Collected data entries
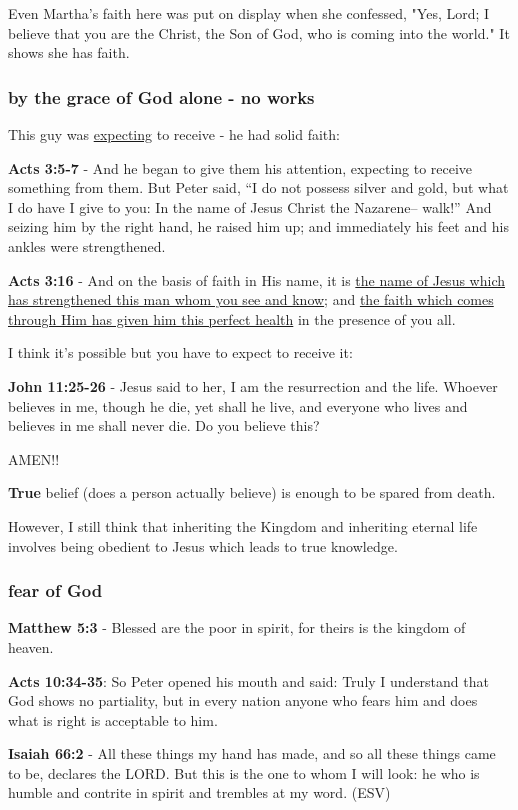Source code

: \documentclass[11pt]{article}
\begin{document}
Even Martha's faith here was put on display when she confessed,
"Yes, Lord; I believe that you are the Christ, the Son of God, who is coming into the world."
It shows she has faith.

\subsubsection{by the grace of God alone - no works}
\label{sec:orgf0e6adc}
This guy was \uline{expecting} to receive - he had solid faith:

\textbf{Acts 3:5-7} - And he began to give them his attention, expecting to receive something from them. But Peter said, “I do not possess silver and gold, but what I do have I give to you: In the name of Jesus Christ the Nazarene-- walk!” And seizing him by the right hand, he raised him up; and immediately his feet and his ankles were strengthened.

\textbf{Acts 3:16} - And on the basis of faith in His name, it is \uline{the name of Jesus which has strengthened this man whom you see and know}; and \uline{the faith which comes through Him has given him this perfect health} in the presence of you all.

I think it's possible but you have to expect to receive it:

\textbf{John 11:25-26} - Jesus said to her, I am the resurrection and the life. Whoever believes in me, though he die, yet shall he live, and everyone who lives and believes in me shall never die. Do you believe this?

AMEN!!

\textbf{True} belief (does a person actually believe) is enough to be spared from death.

However, I still think that inheriting the Kingdom and inheriting eternal life involves being obedient to Jesus which leads to true knowledge.

\subsubsection{fear of God}
\label{sec:org84eb3ab}
\textbf{Matthew 5:3} - Blessed are the poor in spirit, for theirs is the kingdom of heaven.

\textbf{Acts 10:34-35}: So Peter opened his mouth and said: Truly I understand that God shows no partiality, but in every nation anyone who fears him and does what is right is acceptable to him.

\textbf{Isaiah 66:2} - All these things my hand has made, and so all these things came to be, declares the LORD. But this is the one to whom I will look: he who is humble and contrite in spirit and trembles at my word. (ESV)
\end{document}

→ Task prompt
Please reproduce the data above word for word, skipping all images.

→ Expected answer
Source code

: \documentclass[11pt]{article}
\begin{document}
Even Martha's faith here was put on display when she confessed,
"Yes, Lord; I believe that you are the Christ, the Son of God, who is coming into the world."
It shows she has faith.

\subsubsection{by the grace of God alone - no works}
\label{sec:orgf0e6adc}
This guy was \uline{expecting} to receive - he had solid faith:

\textbf{Acts 3:5-7} - And he began to give them his attention, expecting to receive something from them. But Peter said, “I do not possess silver and gold, but what I do have I give to you: In the name of Jesus Christ the Nazarene-- walk!” And seizing him by the right hand, he raised him up; and immediately his feet and his ankles were strengthened.

\textbf{Acts 3:16} - And on the basis of faith in His name, it is \uline{the name of Jesus which has strengthened this man whom you see and know}; and \uline{the faith which comes through Him has given him this perfect health} in the presence of you all.

I think it's possible but you have to expect to receive it:

\textbf{John 11:25-26} - Jesus said to her, I am the resurrection and the life. Whoever believes in me, though he die, yet shall he live, and everyone who lives and believes in me shall never die. Do you believe this?

AMEN!!

\textbf{True} belief (does a person actually believe) is enough to be spared from death.

However, I still think that inheriting the Kingdom and inheriting eternal life involves being obedient to Jesus which leads to true knowledge.

\subsubsection{fear of God}
\label{sec:org84eb3ab}
\textbf{Matthew 5:3} - Blessed are the poor in spirit, for theirs is the kingdom of heaven.

\textbf{Acts 10:34-35}: So Peter opened his mouth and said: Truly I understand that God shows no partiality, but in every nation anyone who fears him and does what is right is acceptable to him.

\textbf{Isaiah 66:2} - All these things my hand has made, and so all these things came to be, declares the LORD. But this is the one to whom I will look: he who is humble and contrite in spirit and trembles at my word. (ESV)
\end{document}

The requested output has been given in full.